Motor Racing - sport or spectacle?

Arising from my post last week about use of safety cars and full course cautions, I had a bit of an email exchange with Janos Wimpffen - author of Time and Two Seats and more latterly the set of four picture books entitled "Open Roads and Front Engines", "Winged Sportscars and Enduring Innovation", "Spyders and Silhouettes" and "Monocoques and Ground Effects". All of which are expensive, but worth it.

Anyway, our discussion was about the different approach in the USA and Europe. Motor Racing in the USA has always been much more about entertainment - and for this reason full course cautions get used more often. European racing has traditionally been a story of technical advancement, with spectators welcome to watch, but the race not being interfered with for their benefit (particularly).

Janos wrote to me:
That goes back to the dawn of racing whereing the sport was considered to be a platform for participants and manufacturers in Europe but a matter of spectacle in the U.S.


I replied:
can it "always" have been so? Surely motor racing started as an indulgence for those fortunate enough to own a motor vehicle and unfortunate enough to meet another such going in the same direction?

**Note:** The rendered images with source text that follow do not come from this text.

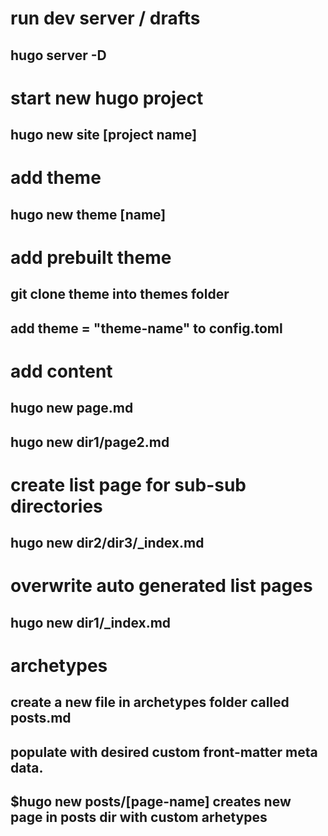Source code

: # run dev server / drafts
## hugo server -D

# start new hugo project
## hugo new site [project name]

# add theme
## hugo new theme [name]

# add prebuilt theme
## git clone theme into themes folder
## add theme = "theme-name" to config.toml

# add content
## hugo new page.md
## hugo new dir1/page2.md

# create list page for sub-sub directories
## hugo new dir2/dir3/_index.md

# overwrite auto generated list pages
## hugo new dir1/_index.md

# archetypes
## create a new file in archetypes folder called posts.md
## populate with desired custom front-matter meta data. 
## $hugo new posts/[page-name] creates new page in posts dir with custom arhetypes
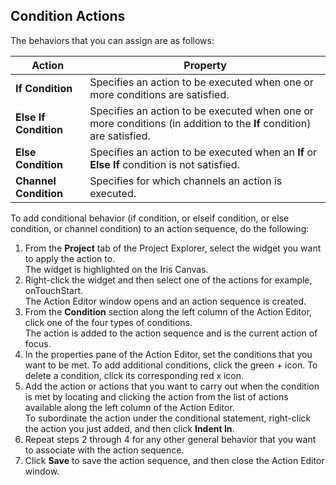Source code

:                          


Condition Actions
-----------------

The behaviors that you can assign are as follows:

  
| Action | Property |
| --- | --- |
| **If Condition** | Specifies an action to be executed when one or more conditions are satisfied. |
| **Else If Condition** | Specifies an action to be executed when one or more conditions (in addition to the **If** condition) are satisfied. |
| **Else Condition** | Specifies an action to be executed when an **If** or **Else If** condition is not satisfied. |
| **Channel Condition** | Specifies for which channels an action is executed. |

To add conditional behavior (if condition, or elseif condition, or else condition, or channel condition) to an action sequence, do the following:

1.  From the **Project** tab of the Project Explorer, select the widget you want to apply the action to.    
    The widget is highlighted on the Iris Canvas.
2.  Right-click the widget and then select one of the actions for example, onTouchStart.  
    The Action Editor window opens and an action sequence is created.
3.  From the **Condition** section along the left column of the Action Editor, click one of the four types of conditions.  
    The action is added to the action sequence and is the current action of focus.
4.  In the properties pane of the Action Editor, set the conditions that you want to be met. To add additional conditions, click the green + icon. To delete a condition, click its corresponding red x icon.
5.  Add the action or actions that you want to carry out when the condition is met by locating and clicking the action from the list of actions available along the left column of the Action Editor.  
    To subordinate the action under the conditional statement, right-click the action you just added, and then click **Indent In**.
6.  Repeat steps 2 through 4 for any other general behavior that you want to associate with the action sequence.
7.  Click **Save** to save the action sequence, and then close the Action Editor window.
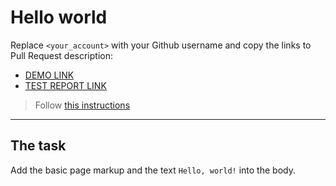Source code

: # Hello world
Replace `<your_account>` with your Github username and copy the links to Pull Request description:
- [DEMO LINK](https://hyper2307.github.io/layout_hello-world/)
- [TEST REPORT LINK](https://hyper2307.github.io/layout_hello-world/report/html_report/)

> Follow [this instructions](https://mate-academy.github.io/layout_task-guideline/#how-to-solve-the-layout-tasks-on-github)
___

## The task 
Add the basic page markup and the text `Hello, world!` into the body.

A bit like wealth - but watching people get rich didn't ever get popular for some reason. Watching people race cars is entertaining, for all manner of reasons. But at some point, someone in America decided to make a spectacle out of it. And from that point on the sport entered the arena of public entertainment, and had to be "manipulated" to ensure that its entertainment value was maximised, not unlike many other US sports.

To which Janos's response was:
Of course there were no roads in the modern sense at the turn of the last century, but the European networks were far more developed with routes reaching back to Roman times. Also the distances between major centeres was far less than in the U.S. Thus when the auto emerged there were ready made routes for use wheter for rich boys with toys or for manufacturers.

The distances in the US were and remain great and the only inter-city transport was rail (by contrast with today where rail is nearly extinct). So there was little opportunity to have point-to-point races at the dawn of the auto age, although a few significant events did take place.

This gap plus interest in the new tech created a vacuum filled by entrepreneurs such as fair ground operators to use the ample space to build oval circuits, attract paying spectators and offer prizes.


And I think that's right. Thanks to Janos for his insight!